Exercise aim: Give the data again exactly, from its opening line through the line in which "- The goal of" appears.

Top of Study material

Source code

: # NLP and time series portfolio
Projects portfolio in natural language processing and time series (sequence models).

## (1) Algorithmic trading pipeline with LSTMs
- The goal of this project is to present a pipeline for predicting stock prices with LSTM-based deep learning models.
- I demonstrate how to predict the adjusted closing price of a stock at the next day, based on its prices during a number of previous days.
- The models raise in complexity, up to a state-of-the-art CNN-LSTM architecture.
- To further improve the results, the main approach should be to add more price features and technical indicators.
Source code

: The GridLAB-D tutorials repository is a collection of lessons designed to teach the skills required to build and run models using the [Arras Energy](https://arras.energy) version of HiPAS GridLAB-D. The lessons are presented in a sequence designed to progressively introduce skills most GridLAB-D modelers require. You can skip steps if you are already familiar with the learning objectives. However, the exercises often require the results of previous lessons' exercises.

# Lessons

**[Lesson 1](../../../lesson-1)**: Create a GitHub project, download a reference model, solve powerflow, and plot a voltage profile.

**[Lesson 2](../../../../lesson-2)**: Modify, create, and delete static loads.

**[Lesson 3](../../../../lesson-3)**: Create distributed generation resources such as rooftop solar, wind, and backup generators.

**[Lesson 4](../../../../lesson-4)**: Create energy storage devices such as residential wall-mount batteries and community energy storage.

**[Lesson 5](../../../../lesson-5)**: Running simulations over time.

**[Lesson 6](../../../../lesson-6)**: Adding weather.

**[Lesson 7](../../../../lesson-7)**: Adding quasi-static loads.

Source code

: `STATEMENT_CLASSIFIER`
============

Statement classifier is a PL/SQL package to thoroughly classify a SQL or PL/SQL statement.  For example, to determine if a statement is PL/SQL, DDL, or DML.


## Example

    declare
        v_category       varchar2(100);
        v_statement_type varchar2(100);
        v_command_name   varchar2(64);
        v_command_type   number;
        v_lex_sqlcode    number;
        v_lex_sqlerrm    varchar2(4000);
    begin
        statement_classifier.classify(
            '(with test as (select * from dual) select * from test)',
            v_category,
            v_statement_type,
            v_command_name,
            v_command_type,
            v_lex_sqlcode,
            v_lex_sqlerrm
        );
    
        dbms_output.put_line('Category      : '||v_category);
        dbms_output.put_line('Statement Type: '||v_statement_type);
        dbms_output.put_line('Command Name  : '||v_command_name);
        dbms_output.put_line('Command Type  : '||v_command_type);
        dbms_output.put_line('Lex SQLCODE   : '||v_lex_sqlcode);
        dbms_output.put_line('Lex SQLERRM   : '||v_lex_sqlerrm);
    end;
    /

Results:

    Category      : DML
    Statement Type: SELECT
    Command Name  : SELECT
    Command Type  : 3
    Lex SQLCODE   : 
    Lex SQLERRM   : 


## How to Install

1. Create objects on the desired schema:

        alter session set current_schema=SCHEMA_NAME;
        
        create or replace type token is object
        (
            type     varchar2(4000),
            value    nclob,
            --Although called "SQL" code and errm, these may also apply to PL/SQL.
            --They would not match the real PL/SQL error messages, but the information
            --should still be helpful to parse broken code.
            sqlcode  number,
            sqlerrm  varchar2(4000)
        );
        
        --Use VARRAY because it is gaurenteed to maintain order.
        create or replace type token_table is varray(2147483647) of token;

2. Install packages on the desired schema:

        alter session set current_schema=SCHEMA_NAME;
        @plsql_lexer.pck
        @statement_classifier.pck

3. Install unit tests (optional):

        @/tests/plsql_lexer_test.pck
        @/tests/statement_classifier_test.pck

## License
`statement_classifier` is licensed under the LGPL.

Bottom of Study material

Exercise result:
Source code

: # NLP and time series portfolio
Projects portfolio in natural language processing and time series (sequence models).

## (1) Algorithmic trading pipeline with LSTMs
- The goal of this project is to present a pipeline for predicting stock prices with LSTM-based deep learning models.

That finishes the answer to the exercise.